Nor is the absence of the expression "relief" in Entry 30, List II, of any moment when relief from moneylenders is eloquently implicit in the topic. Sometimes, arguments have only to be stated to be rejected." (at page 693) (Emphasis Supplied) Similarly, in Pathumma (supra), this Court was concerned with a challenge to the constitutional validity of Section 20 of the Kerala Debt Agriculturists Relief Act, 1970, which entitled debtors to recover properties sold to purchasers in execution of decrees. This Court, after referring to Fatehchand (supra) in some detail, held:
"36. The avowed object of the Act seems to give substantial relief to the agriculturist debtors in order to get back their property and earn their livelihood. This is undoubtedly a laudable object and the Act is a piece of social legislation. As the decree-holder who had purchased the property is fully compensated by being paid the amount for which he had purchased the property, it cannot be said that his right to hold the property has been completely destroyed. The purchaser gets the property at a distress sale and is fully aware of the pitiable conditions under which the debtor was unable to pay the debt. In a Constitution which is wedded to a social pattern of society the purchaser must be presumed to have the knowledge that any social legislation for the good of a particular community or the people in general can be brought forward by Parliament at any time.
The Act, however, does not take away the property of the purchaser without paying him due compensation.

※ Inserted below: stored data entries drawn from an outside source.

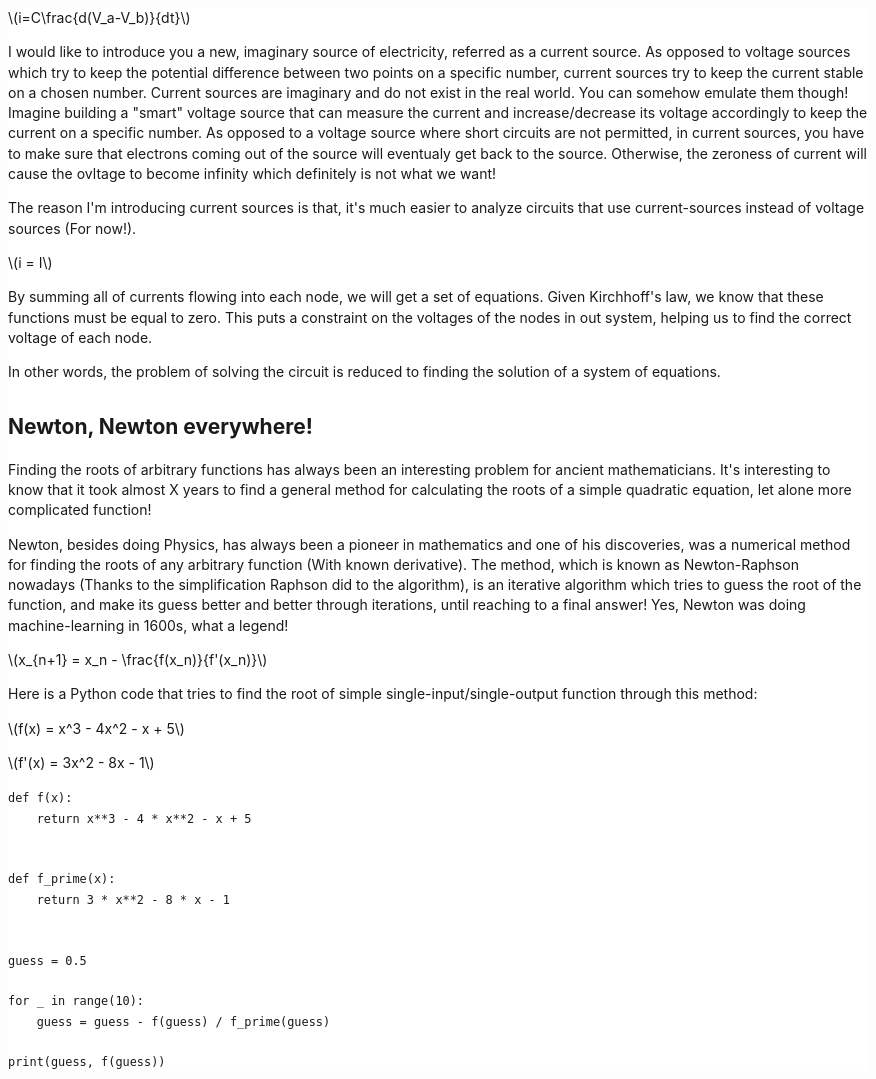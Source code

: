 \\(i=C\frac{d(V_a-V_b)}{dt}\\)

I would like to introduce you a new, imaginary source of electricity, referred as a current source. As opposed to voltage sources which try to keep the potential difference between two points on a specific number, current sources try to keep the current stable on a chosen number. Current sources are imaginary and do not exist in the real world. You can somehow emulate them though! Imagine building a "smart" voltage source that can measure the current and increase/decrease its voltage accordingly to keep the current on a specific number. As opposed to a voltage source where short circuits are not permitted, in current sources, you have to make sure that electrons coming out of the source will eventualy get back to the source. Otherwise, the zeroness of current will cause the ovltage to become infinity which definitely is not what we want!

The reason I'm introducing current sources is that, it's much easier to analyze circuits that use current-sources instead of voltage sources (For now!).

\\(i = I\\)

By summing all of currents flowing into each node, we will get a set of equations. Given Kirchhoff's law, we know that these functions must be equal to zero. This puts a constraint on the voltages of the nodes in out system, helping us to find the correct voltage of each node.

In other words, the problem of solving the circuit is reduced to finding the solution of a system of equations.

## Newton, Newton everywhere!

Finding the roots of arbitrary functions has always been an interesting problem for ancient mathematicians. It's interesting to know that it took almost X years to find a general method for calculating the roots of a simple quadratic equation, let alone more complicated function!

Newton, besides doing Physics, has always been a pioneer in mathematics and one of his discoveries, was a numerical method for finding the roots of any arbitrary function (With known derivative). The method, which is known as Newton-Raphson nowadays (Thanks to the simplification Raphson did to the algorithm), is an iterative algorithm which tries to guess the root of the function, and make its guess better and better through iterations, until reaching to a final answer! Yes, Newton was doing machine-learning in 1600s, what a legend!

\\(x_{n+1} = x_n - \frac{f(x_n)}{f'(x_n)}\\)

Here is a Python code that tries to find the root of simple single-input/single-output function through this method:

\\(f(x) = x^3 - 4x^2 - x + 5\\)

\\(f'(x) = 3x^2 - 8x - 1\\)

```python=
def f(x):
    return x**3 - 4 * x**2 - x + 5


def f_prime(x):
    return 3 * x**2 - 8 * x - 1


guess = 0.5

for _ in range(10):
    guess = guess - f(guess) / f_prime(guess)

print(guess, f(guess))
```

It is true that Section 20(2)(b) provides for payment of the purchase money by instalments, but no exception can be taken to this fact as in view of the poverty of the debtor it is not possible for him to pay the debt in a lump sum and as the legislation is for a particular community the provision for payment by instalments cannot be said to work serious injustice to the decree-holder purchaser. A stranger auction purchaser has been treated differently because he had nothing to do with the decree and is enjoined to return the property to the agriculturist debtor on payment of entire amount in lump sum without insisting on instalments.
Thus, in short, the position is that the object of the Act is to protect the poor distressed agriculturist debtors from the clutches of greedy creditors who have grabbed the properties of the debtors and deprived the debtors of their main source of sustenance." (at page 22) In dealing with legislative competence, this Court upheld Section 20 in the following terms:-
"56. It is Article 246 of the Constitution which deals with the subject-matter of the laws to be made by the Parliament and the Legislatures of the States. Clause (3) of the Article provides that subject to clauses (1) and (2) of the Article with which we are not concerned the Legislature of the State has "exclusive power to make laws..... with respect to any of 27 the matters enumerated in List II". Entry 30 of the List specifically states the following matters as being within the competence of the State Legislature,- 30 - Money-lending and money-lenders; relief of agricultural indebtedness.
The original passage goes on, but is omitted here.